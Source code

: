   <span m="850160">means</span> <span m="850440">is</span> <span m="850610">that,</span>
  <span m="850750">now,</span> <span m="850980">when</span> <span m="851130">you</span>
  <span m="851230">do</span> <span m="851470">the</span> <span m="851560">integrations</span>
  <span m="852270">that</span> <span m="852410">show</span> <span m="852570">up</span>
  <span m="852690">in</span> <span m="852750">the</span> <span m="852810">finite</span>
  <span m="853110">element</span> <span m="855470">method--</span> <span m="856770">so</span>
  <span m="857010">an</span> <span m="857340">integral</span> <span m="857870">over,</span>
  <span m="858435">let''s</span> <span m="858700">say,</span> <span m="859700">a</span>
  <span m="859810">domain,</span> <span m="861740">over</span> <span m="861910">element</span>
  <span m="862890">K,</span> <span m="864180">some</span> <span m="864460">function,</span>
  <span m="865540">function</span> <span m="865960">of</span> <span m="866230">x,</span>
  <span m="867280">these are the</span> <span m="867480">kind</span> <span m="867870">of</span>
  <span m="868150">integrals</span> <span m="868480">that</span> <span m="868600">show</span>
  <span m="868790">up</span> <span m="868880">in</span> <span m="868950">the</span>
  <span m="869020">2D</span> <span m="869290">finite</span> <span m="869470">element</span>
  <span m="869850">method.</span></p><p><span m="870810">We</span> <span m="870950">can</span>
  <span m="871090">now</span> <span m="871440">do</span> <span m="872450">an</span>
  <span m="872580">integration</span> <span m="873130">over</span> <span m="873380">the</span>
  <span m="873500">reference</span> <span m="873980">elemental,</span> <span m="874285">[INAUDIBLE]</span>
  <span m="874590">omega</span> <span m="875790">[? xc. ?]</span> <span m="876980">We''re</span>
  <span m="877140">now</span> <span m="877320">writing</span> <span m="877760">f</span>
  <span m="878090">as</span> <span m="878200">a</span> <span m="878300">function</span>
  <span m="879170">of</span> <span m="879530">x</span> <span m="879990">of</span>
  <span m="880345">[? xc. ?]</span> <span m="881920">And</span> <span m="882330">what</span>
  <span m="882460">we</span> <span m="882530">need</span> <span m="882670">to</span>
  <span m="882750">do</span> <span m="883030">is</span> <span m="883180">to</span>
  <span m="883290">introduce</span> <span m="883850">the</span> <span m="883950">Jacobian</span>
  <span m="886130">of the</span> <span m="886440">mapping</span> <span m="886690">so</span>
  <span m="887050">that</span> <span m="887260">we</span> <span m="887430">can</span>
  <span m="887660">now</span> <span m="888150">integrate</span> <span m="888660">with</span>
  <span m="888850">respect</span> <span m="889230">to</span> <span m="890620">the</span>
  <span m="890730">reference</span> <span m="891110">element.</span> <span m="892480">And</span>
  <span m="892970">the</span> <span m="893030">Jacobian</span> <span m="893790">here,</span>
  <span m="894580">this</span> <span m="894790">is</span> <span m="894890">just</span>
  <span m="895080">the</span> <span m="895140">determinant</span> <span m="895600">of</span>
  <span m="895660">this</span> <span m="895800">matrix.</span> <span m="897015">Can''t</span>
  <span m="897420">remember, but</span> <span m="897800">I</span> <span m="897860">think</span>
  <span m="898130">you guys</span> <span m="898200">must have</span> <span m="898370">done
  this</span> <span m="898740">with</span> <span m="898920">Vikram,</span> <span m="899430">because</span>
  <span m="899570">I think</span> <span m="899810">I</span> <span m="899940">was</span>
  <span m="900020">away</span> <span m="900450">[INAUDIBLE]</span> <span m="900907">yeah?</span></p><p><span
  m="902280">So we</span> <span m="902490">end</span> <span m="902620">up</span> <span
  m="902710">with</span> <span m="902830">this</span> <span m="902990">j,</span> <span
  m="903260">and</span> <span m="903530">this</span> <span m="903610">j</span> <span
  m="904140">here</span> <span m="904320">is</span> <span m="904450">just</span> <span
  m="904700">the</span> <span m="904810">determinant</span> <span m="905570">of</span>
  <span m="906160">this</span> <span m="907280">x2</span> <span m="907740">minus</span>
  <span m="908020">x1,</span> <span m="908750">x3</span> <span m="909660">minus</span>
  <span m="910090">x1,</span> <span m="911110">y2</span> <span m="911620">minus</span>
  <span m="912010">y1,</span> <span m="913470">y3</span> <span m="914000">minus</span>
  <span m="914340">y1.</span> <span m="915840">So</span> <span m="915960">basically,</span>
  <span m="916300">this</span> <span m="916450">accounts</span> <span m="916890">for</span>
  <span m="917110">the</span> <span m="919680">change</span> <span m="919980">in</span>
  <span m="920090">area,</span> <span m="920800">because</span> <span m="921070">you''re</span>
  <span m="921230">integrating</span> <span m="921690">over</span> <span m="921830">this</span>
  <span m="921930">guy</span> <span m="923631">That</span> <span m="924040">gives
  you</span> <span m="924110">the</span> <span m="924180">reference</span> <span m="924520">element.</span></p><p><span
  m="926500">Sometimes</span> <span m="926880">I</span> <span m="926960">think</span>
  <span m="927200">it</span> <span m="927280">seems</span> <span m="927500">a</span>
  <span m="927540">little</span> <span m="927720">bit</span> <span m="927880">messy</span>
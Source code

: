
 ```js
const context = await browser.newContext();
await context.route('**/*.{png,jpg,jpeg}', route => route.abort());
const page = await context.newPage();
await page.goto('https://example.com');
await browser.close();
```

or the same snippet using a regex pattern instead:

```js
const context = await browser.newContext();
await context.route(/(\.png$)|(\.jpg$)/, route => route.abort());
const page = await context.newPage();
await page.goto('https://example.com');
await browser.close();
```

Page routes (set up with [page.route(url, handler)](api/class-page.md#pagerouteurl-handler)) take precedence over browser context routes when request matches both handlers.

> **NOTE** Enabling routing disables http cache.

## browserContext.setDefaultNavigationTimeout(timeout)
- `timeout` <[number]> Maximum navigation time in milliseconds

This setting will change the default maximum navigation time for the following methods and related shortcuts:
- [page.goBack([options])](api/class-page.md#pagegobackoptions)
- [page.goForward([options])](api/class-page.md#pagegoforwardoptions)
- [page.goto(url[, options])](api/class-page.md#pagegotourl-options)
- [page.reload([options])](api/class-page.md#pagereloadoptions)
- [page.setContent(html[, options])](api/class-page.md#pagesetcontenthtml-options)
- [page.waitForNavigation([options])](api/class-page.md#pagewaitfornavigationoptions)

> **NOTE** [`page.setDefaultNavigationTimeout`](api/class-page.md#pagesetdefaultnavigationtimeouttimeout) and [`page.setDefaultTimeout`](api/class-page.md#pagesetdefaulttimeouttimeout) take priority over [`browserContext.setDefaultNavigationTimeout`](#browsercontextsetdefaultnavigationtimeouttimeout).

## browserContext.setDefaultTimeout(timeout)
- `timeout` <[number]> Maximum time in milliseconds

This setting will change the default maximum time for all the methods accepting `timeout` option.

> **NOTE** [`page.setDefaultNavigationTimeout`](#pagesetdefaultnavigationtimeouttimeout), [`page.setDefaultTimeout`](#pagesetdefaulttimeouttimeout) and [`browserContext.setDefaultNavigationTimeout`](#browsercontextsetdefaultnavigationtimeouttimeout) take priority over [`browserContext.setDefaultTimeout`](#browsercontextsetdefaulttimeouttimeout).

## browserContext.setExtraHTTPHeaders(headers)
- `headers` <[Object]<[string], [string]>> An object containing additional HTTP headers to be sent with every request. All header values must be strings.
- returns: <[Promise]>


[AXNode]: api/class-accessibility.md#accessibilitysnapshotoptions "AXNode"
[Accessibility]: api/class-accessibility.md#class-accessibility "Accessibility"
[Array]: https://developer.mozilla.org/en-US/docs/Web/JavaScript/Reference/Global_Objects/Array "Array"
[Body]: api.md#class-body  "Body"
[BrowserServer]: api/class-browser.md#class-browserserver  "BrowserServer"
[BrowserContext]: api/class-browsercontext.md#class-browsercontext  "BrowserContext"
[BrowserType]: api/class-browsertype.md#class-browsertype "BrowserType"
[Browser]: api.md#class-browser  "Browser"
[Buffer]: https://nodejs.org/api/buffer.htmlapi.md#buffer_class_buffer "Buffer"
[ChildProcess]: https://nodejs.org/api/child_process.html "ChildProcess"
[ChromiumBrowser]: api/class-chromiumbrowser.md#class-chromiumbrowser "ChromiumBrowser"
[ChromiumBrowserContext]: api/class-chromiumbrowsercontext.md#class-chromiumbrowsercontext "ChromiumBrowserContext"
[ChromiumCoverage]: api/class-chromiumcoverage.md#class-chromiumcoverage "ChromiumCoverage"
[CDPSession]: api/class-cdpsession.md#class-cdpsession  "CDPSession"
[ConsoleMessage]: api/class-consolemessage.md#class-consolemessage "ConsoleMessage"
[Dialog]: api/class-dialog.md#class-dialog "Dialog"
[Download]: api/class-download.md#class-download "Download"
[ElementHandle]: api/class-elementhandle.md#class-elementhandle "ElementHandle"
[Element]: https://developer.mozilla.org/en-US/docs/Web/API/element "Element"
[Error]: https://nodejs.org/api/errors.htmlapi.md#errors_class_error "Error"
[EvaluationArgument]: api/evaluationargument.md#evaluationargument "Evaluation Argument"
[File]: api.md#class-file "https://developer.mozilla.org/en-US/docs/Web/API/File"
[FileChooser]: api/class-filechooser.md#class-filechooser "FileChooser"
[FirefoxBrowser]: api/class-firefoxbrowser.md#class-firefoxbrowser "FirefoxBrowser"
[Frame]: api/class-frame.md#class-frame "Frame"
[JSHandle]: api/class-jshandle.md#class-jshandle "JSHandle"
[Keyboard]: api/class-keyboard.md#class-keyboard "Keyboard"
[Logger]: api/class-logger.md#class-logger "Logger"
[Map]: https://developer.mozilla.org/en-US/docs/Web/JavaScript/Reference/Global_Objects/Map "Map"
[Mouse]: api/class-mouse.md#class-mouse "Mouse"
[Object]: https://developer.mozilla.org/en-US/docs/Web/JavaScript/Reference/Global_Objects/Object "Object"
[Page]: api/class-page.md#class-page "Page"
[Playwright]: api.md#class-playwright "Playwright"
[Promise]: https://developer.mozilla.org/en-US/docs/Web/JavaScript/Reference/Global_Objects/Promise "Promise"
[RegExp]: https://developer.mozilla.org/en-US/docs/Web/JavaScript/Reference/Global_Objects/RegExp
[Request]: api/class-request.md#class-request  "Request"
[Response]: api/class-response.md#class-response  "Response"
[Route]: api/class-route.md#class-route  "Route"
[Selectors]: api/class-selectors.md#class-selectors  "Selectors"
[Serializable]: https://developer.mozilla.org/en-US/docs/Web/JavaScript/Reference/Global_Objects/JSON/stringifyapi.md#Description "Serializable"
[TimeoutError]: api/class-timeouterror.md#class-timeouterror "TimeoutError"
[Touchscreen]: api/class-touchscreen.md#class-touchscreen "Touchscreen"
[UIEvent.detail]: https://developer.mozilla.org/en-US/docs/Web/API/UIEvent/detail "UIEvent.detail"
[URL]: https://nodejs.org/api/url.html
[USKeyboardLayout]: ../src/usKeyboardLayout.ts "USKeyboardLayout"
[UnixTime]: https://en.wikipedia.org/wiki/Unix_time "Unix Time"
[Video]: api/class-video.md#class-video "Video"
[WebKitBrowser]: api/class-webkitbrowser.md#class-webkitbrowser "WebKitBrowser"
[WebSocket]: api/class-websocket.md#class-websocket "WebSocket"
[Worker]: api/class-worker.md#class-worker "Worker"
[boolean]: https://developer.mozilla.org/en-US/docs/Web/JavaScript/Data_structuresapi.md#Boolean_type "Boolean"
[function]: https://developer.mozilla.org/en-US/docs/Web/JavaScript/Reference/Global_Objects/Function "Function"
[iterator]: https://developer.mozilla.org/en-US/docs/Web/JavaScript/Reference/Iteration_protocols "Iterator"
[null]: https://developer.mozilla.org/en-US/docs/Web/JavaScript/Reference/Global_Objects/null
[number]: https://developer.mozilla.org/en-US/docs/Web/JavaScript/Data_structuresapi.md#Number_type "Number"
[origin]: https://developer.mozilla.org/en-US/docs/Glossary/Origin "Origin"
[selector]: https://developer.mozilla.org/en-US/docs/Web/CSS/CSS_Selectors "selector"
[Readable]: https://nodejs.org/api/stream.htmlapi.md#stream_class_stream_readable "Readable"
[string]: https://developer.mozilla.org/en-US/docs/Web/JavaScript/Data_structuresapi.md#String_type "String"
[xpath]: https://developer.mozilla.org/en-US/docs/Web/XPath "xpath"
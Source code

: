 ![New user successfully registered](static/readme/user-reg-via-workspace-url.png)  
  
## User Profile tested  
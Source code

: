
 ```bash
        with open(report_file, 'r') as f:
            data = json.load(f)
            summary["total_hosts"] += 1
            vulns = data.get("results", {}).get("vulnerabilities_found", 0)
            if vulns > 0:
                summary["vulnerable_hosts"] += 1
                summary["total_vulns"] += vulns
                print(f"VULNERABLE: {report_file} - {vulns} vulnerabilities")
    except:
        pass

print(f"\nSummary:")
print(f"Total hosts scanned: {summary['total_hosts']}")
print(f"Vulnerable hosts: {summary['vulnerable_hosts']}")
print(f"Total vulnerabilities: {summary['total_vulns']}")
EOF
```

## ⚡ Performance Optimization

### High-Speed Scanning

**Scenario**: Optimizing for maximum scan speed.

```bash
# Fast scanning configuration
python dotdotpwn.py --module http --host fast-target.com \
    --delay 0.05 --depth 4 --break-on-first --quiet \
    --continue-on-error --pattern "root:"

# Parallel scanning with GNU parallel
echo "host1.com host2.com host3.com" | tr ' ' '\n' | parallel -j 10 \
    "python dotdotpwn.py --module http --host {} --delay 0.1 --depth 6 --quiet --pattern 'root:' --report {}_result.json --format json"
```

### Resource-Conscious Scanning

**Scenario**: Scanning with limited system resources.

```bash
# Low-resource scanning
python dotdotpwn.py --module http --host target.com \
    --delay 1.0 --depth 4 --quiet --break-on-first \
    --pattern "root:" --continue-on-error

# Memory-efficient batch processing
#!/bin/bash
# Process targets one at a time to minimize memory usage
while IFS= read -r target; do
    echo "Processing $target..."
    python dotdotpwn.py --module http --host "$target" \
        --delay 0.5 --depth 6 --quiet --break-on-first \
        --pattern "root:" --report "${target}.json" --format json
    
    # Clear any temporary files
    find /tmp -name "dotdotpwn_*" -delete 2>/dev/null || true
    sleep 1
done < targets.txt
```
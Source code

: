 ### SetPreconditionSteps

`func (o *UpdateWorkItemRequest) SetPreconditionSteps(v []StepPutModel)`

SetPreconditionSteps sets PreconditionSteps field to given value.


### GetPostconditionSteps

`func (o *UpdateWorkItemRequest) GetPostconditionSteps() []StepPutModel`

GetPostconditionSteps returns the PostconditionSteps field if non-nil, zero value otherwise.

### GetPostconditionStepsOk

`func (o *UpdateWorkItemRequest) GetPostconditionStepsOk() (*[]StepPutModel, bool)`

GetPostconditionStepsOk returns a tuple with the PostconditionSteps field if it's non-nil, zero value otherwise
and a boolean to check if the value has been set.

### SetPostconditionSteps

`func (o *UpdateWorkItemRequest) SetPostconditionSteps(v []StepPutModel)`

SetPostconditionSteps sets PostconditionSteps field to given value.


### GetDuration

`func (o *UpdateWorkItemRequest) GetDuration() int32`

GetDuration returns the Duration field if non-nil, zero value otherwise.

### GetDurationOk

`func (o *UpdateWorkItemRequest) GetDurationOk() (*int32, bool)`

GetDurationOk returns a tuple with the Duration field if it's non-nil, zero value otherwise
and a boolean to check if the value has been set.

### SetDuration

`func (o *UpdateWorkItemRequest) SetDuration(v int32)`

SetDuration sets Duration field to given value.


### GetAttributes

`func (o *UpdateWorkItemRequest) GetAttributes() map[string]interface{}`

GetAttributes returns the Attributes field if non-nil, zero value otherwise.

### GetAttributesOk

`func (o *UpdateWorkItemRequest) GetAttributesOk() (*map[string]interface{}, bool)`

★ ★ ★

*GOAL OF THE EXERCISE:*
Would you please return all lines from the listing above that contain "when"?

*ANSWER SPACE:*
  <span m="850750">now,</span> <span m="850980">when</span> <span m="851130">you</span>
Page routes (set up with [page.route(url, handler)](api/class-page.md#pagerouteurl-handler)) take precedence over browser context routes when request matches both handlers.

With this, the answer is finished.